For d), it looks like the leading 1 doesn't start until row 2. Or it is in the constant column, which makes it out of the diagonal line.
• Sep 20th 2011, 11:20 PM
Deveno
Re: Row echelon form or Reduced row echelon form?
it is possible for a matrix to have fewer leading 1's than rows in reduced row echelon form. in this case, some number of rows at the bottom will be all 0's. the leading 1's may not always be on the diagonal.

for your matrix (a) it is indeed in reduced row echelon form. the 2nd leading 1 in row 2 is indeed rightward of the leading 1 in row 1 (which is always on the diagonal, unless the matrix is the 0-matrix). more importantly, the entire 3rd column is 0's except for the 1 in the 2nd row. the only relevant entry in the last column of matrix (a) is the one in the 3rd row. since the leading 1 of row 2 is in column 3, the first 3 entries of row 3 MUST be 0 for (a) to be in either rref form or echelon form, and the 4th entry must either be 0, or 1 if non-zero. since the 4th entry in row 3 is 0, the entries above it might be any number. if the 4th entry had been 1, in order for the matrix (a) to be in rref form, the entries above it would then have to be 0.

think of it like this: no matter what multiple of row 3 we add/subtract from rows 1 or 2, nothing will change. this matrix is equivalent to the following set of equations:

x = -5w
z = -4w

if you were solving for (x,y,z,w), you could pick any values you like for y and w, then x and z are determined. the matrix has 2 non-zero rows in rref form, and it is no coincidence that you must make 2 choices to solve the system of equations. this number, 2, is the rank of the system (or of the associated matrix).

the main difference between reduced row echelon form and row ecehelon form, is that the numbers above the leading 1 may be non-zero in row echelon form, but must be 0 in reduced row echelon form. in both cases, the entries in a column containing a leading 1 must be 0 below the leading 1 (or else the leading 1 in a subsequent row wouldn't be to the right of some previous leading 1).

in matrix (d) the leading 1 in row 2 is NOT to the right of the leading 1 in row 1. it is 2 places to the LEFT. thus this matrix is neither in reduced row echelon form nor row ecehlon form.
• Sep 21st 2011, 09:25 AM
kmjt
Re: Row echelon form or Reduced row echelon form?
Thanks!
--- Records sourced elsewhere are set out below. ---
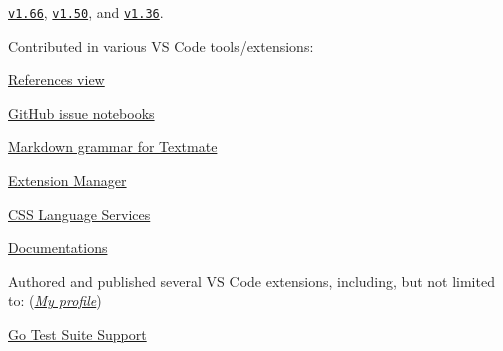 \documentclass[9pt,a4paper]{extarticle}
\begin{document}
\begin{customitemize}
\begin{customitemize}
\begin{customitemize}
{                        \href{https://github.com/microsoft/vscode-docs/blob/c7cde00e8e3bc0a3f1c87cfe14a46ad425e6c0c0/release-notes/v1_66.md\#pull-requests}{\texttt{v1.66}},
                        \href{https://github.com/microsoft/vscode-docs/blob/c52893f1c6d611e6f1f09838db922ea4453c3933/release-notes/v1_50.md\#thank-you}{\texttt{v1.50}}, and
                        \href{https://github.com/microsoft/vscode-docs/blob/723adc3cdf3afca7f7cea071c03d86dc02736c2c/release-notes/v1_36.md\#thank-you}{\texttt{v1.36}}.}
            \item{Contributed in various VS Code tools/extensions:}
            \begin{customitemize}
                \item{\href{https://github.com/microsoft/vscode-references-view/pulls?q=is\%3Apr+author\%3Ababakks}{References view }}
                \item{\href{https://github.com/microsoft/vscode-github-issue-notebooks/pulls?q=is\%3Apr+author\%3Ababakks}{GitHub issue notebooks }}
                \item{\href{https://github.com/microsoft/vscode-markdown-tm-grammar/pulls?q=is%3Apr+author%3Ababakks}{Markdown grammar for Textmate \repo{microsoft/vscode-markdown-tm-grammar}}}
                \item{\href{https://github.com/microsoft/vscode-vsce/pulls?q=is\%3Apr+author\%3Ababakks}{Extension Manager }}
                \item{\href{https://github.com/microsoft/vscode-css-languageservice/pulls?q=is\%3Apr+author\%3Ababakks}{CSS Language Services }}
                \item{\href{https://github.com/microsoft/vscode-docs/pulls?q=is\%3Apr+author\%3Ababakks}{Documentations }}
            \end{customitemize}
            \item{Authored and published several VS Code extensions, including, but not limited to: (\href{https://marketplace.visualstudio.com/publishers/babakks}{\textit{My profile}})}
            \begin{customitemize}
                \item{\href{https://marketplace.visualstudio.com/items?itemName=babakks.vscode-go-test-suite}{Go Test Suite Support} }

\end{customitemize}
\end{customitemize}
\end{customitemize}
\end{customitemize}
\end{document}
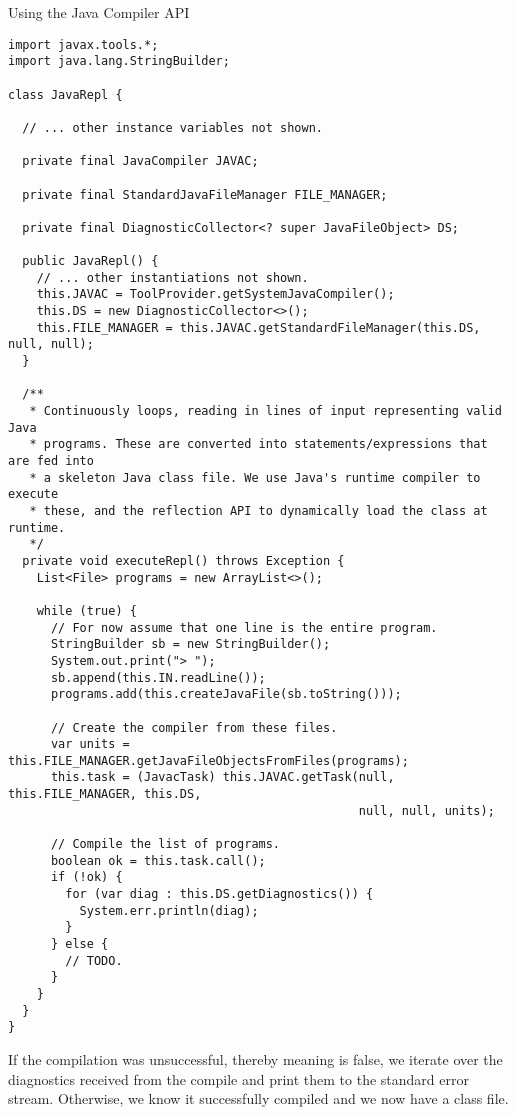 \begin{cl}[]{Using the Java Compiler API}
\begin{lstlisting}[language=MyJava]
import javax.tools.*;
import java.lang.StringBuilder;

class JavaRepl {

  // ... other instance variables not shown.

  private final JavaCompiler JAVAC;

  private final StandardJavaFileManager FILE_MANAGER;

  private final DiagnosticCollector<? super JavaFileObject> DS;

  public JavaRepl() {
    // ... other instantiations not shown.
    this.JAVAC = ToolProvider.getSystemJavaCompiler();
    this.DS = new DiagnosticCollector<>();
    this.FILE_MANAGER = this.JAVAC.getStandardFileManager(this.DS, null, null);
  }

  /**
   * Continuously loops, reading in lines of input representing valid Java
   * programs. These are converted into statements/expressions that are fed into
   * a skeleton Java class file. We use Java's runtime compiler to execute
   * these, and the reflection API to dynamically load the class at runtime.
   */
  private void executeRepl() throws Exception {
    List<File> programs = new ArrayList<>();

    while (true) {
      // For now assume that one line is the entire program.
      StringBuilder sb = new StringBuilder();
      System.out.print("> ");
      sb.append(this.IN.readLine());
      programs.add(this.createJavaFile(sb.toString()));

      // Create the compiler from these files.
      var units = this.FILE_MANAGER.getJavaFileObjectsFromFiles(programs);
      this.task = (JavacTask) this.JAVAC.getTask(null, this.FILE_MANAGER, this.DS,
                                                 null, null, units);

      // Compile the list of programs.
      boolean ok = this.task.call();
      if (!ok) {
        for (var diag : this.DS.getDiagnostics()) {
          System.err.println(diag);
        }
      } else {
        // TODO.
      }
    }
  }
}
\end{lstlisting}
\end{cl}

If the compilation was unsuccessful, thereby meaning  is false, we iterate over the diagnostics received from the compile and print them to the standard error stream. Otherwise, we know it successfully compiled and we now have a class file.


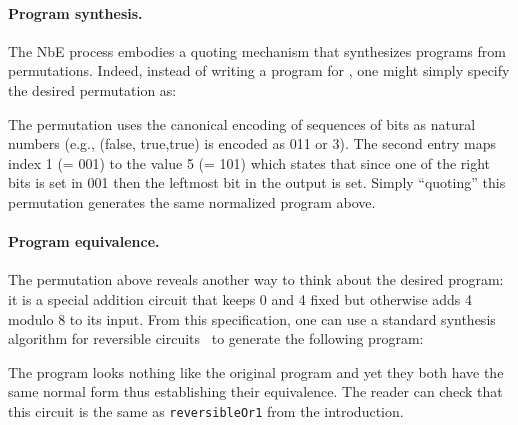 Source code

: \paragraph*{Program synthesis.} The NbE process embodies a quoting mechanism that synthesizes programs from
permutations. Indeed, instead of writing a program for , one might simply specify the desired permutation as:

\resetperm{}

\noindent The permutation uses the canonical encoding of sequences of bits as natural numbers (e.g., (\textsf{false},
\textsf{true},\textsf{true}) is encoded as 011 or 3).  The second entry maps index 1 (= 001) to the value 5 (= 101)
which states that since one of the right bits is set in 001 then the leftmost bit in the output is set. Simply
``quoting'' this permutation generates the same normalized program  above.

\paragraph*{Program equivalence.} The permutation above reveals another way to think about the desired program: it is a
special addition circuit that keeps 0 and 4 fixed but otherwise adds 4 modulo 8 to its input. From this specification,
one can use a standard synthesis algorithm for reversible circuits~\cite{10.1145/775832.775915} to generate the
following program:

\adder{}

\noindent The  program looks nothing like the original  program and yet they both have the
same normal form thus establishing their equivalence. The reader can check that this circuit is the same as
\verb|reversibleOr1| from the introduction.



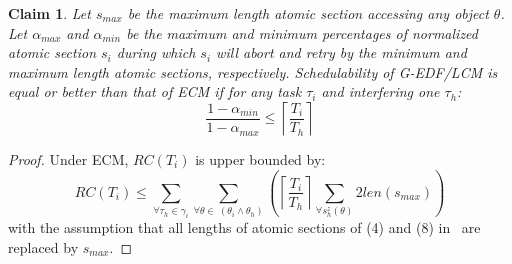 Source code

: \documentclass[conference]{IEEEtran}
\newtheorem{clm}{Claim}
\begin{document}
\begin{clm}\label{lcm versus ecm}
Let $s_{max}$ be the maximum length atomic section accessing any object $\theta$. Let $\alpha_{max}$ and $\alpha_{min}$ be the maximum and minimum percentages of normalized atomic section $s_i$ during which $s_i$ will abort and retry
 by the minimum and maximum length atomic sections, respectively.  Schedulability of G-EDF/LCM is equal or better than that of  ECM if for any task $\tau_i$ and interfering one $\tau_h$:
\begin{equation}
\frac{1-\alpha_{min}}{1-\alpha_{max}} \le \left\lceil\frac{T_i}{T_h}\right\rceil
\label{edf-lcm-ecm}\end{equation}
\end{clm}
\begin{proof}
Under ECM, $RC(T_{i})$ is upper bounded by:
\begin{equation}
RC(T_{i})\le\sum_{\forall \tau_{h}\in\gamma_{i}}\sum_{\forall \theta\in\ (\theta_{i}\wedge\theta_{h})}\left(\left\lceil\frac{T_{i}}{T_{h}}\right\rceil\sum_{\forall s_{h}^{z}(\theta)}2len(s_{max})\right)\label{eq61}\end{equation}
with the assumption that all lengths of atomic sections of (4) and (8) in~\cite{stmconcurrencycontrol:emsoft11} are replaced by $s_{max}$.


\end{proof}
\end{document}
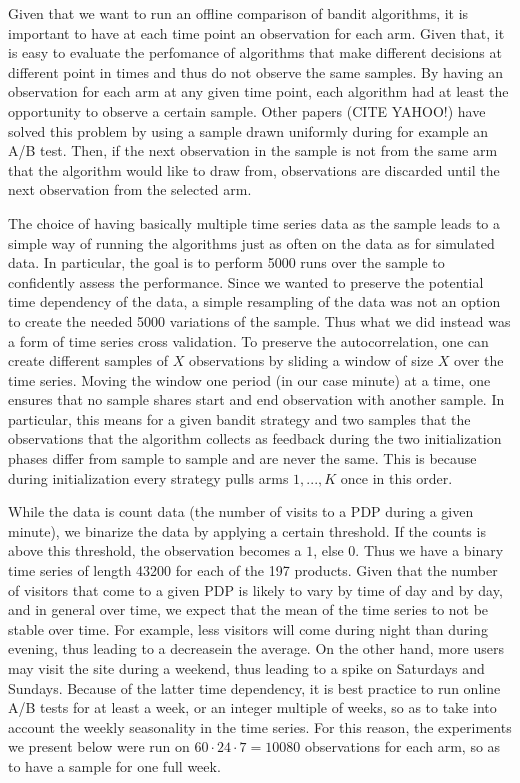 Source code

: \documentclass[12pt,]{article}
\begin{document}
Given that we want to run an offline comparison of bandit algorithms, it
is important to have at each time point an observation for each arm.
Given that, it is easy to evaluate the perfomance of algorithms that
make different decisions at different point in times and thus do not
observe the same samples. By having an observation for each arm at any
given time point, each algorithm had at least the opportunity to observe
a certain sample. Other papers (CITE YAHOO!) have solved this problem by
using a sample drawn uniformly during for example an A/B test. Then, if
the next observation in the sample is not from the same arm that the
algorithm would like to draw from, observations are discarded until the
next observation from the selected arm.

The choice of having basically multiple time series data as the sample
leads to a simple way of running the algorithms just as often on the
data as for simulated data. In particular, the goal is to perform 5000
runs over the sample to confidently assess the performance. Since we
wanted to preserve the potential time dependency of the data, a simple
resampling of the data was not an option to create the needed 5000
variations of the sample. Thus what we did instead was a form of time
series cross validation. To preserve the autocorrelation, one can create
different samples of \(X\) observations by sliding a window of size
\(X\) over the time series. Moving the window one period (in our case
minute) at a time, one ensures that no sample shares start and end
observation with another sample. In particular, this means for a given
bandit strategy and two samples that the observations that the algorithm
collects as feedback during the two initialization phases differ from
sample to sample and are never the same. This is because during
initialization every strategy pulls arms \(1, ..., K\) once in this
order.

While the data is count data (the number of visits to a PDP during a
given minute), we binarize the data by applying a certain threshold. If
the counts is above this threshold, the observation becomes a \(1\),
else \(0\). Thus we have a binary time series of length 43200 for each
of the 197 products. Given that the number of visitors that come to a
given PDP is likely to vary by time of day and by day, and in general
over time, we expect that the mean of the time series to not be stable
over time. For example, less visitors will come during night than during
evening, thus leading to a decreasein the average. On the other hand,
more users may visit the site during a weekend, thus leading to a spike
on Saturdays and Sundays. Because of the latter time dependency, it is
best practice to run online A/B tests for at least a week, or an integer
multiple of weeks, so as to take into account the weekly seasonality in
the time series. For this reason, the experiments we present below were
run on \(60 \cdot 24 \cdot 7 = 10080\) observations for each arm, so as
to have a sample for one full week.
\end{document}
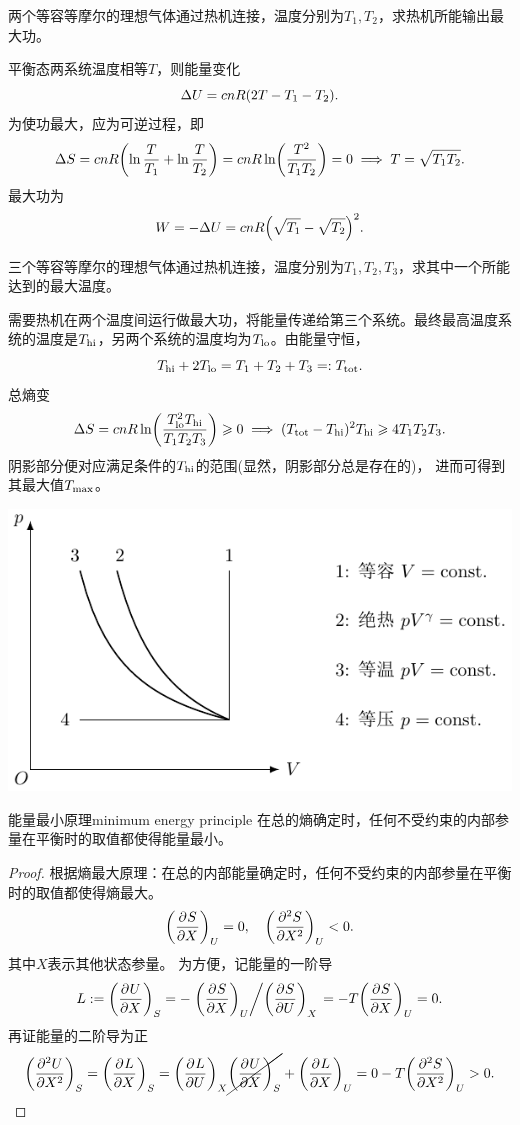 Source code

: \begin{example}{}{}
	两个等容等摩尔的理想气体通过热机连接，温度分别为$T_1,T_2$，求热机所能输出最大功。

	平衡态两系统温度相等$T$，则能量变化
	\[
		\D U=cnR(2T-T_1-T_2).
	\]
	为使功最大，应为可逆过程，即
	\[
		\D S=cnR\biggkh{\ln\frac T{T_1}+\ln\frac T{T_2}}=cnR\ln\biggkh{\frac{T^2}{T_1T_2}}=0
		\implies T=\sqrt{T_1T_2}.
	\]
	最大功为
	\[
		W=-\D U=cnR\Bigkh{\sqrt{T_1}-\sqrt{T_2}}^2.
	\]
\end{example}
\begin{example}{}{}
	三个等容等摩尔的理想气体通过热机连接，温度分别为$T_1,T_2,T_3$，求其中一个所能达到的最大温度。

	需要热机在两个温度间运行做最大功，将能量传递给第三个系统。最终最高温度系统的温度是$T\hi$，另两个系统的温度均为$T\lo$。由能量守恒，
	\[
		T\hi+2T\lo=T_1+T_2+T_3=:T\tot.
	\]
	总熵变
	\[
		\D S=cnR\ln\biggkh{\frac{T\lo^2T\hi}{T_1T_2T_3}}\geq 0
		\implies(T\tot-T\hi)^2T\hi\geq 4T_1T_2T_3.
	\]
	阴影部分便对应满足条件的$T\hi$的范围(显然，阴影部分总是存在的)，
	进而可得到其最大值$T\maxi$。
	\begin{center}
		\includegraphics[page=7]{figures/tikz/coordinates.pdf}
	\end{center}
\end{example}

\begin{theorem}
	{能量最小原理}{minimum energy principle}
	在总的熵确定时，任何不受约束的内部参量在平衡时的取值都使得能量最小。
\end{theorem}

\begin{proof}
	根据熵最大原理：在总的内部能量确定时，任何不受约束的内部参量在平衡时的取值都使得熵最大。
	\[
		\pu[U]SX=0,\quad\biggkh{\pv[2]SX}_U<0.
	\]
	其中$X$表示其他状态参量。
	为方便，记能量的一阶导
	\[
		L:=\pu[S]UX=-\division{\pu[U]SX}{\pu[X]SU}=-T\pu[U]SX=0.
	\]
	再证能量的二阶导为正
	\[
		\biggkh{\pv[2]UX}_S=\pu[S]LX=\pu[X]LU\cancel{\pu[S]UX}+\pu[U]LX=0-T\biggkh{\pv[2]SX}_U>0.
		\qedhere
	\]
\end{proof}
So so far I have

a) both reduced row echelon and row echelon form

b) row echelon form (not reduced because there is a non zero above leading 1 in column 2)

c) (not quite sure)

d) neither because the leading 1 in columns 1 and 2 are to the left of the leading 1 in column 3

e) row echelon form (not reduced because of non zeroes above leading 1 in column 3)

I'm not quite sure of c) though. Would that be reduced row echelon form.. even though there is only one leading 1 in the entire matrix :S
• Sep 21st 2011, 09:36 AM
tangibleLime
Re: Row echelon form or Reduced row echelon form?
C wouldn't be in reduced row echelon form because of that 4 in the 4th column, 2nd row. Every leading coefficient must be 1.
• Sep 21st 2011, 10:29 AM
kmjt
Re: Row echelon form or Reduced row echelon form?
The last column is what always confuses me. There always seems to be random numbers in there. So c) has a 4 in the last column which makes it not reduced, however in a) there are also random numbers (5 and 4) yet that is reduced?
• Sep 21st 2011, 01:32 PM
tangibleLime
Re: Row echelon form or Reduced row echelon form?
C is not in RREF only because that 4 is not a 1. If you divide that row by 4 (or multiply by 1/4), you will end up with a RREF matrix.

As for random numbers in the last column, that's okay. Not every column needs to have a pivot.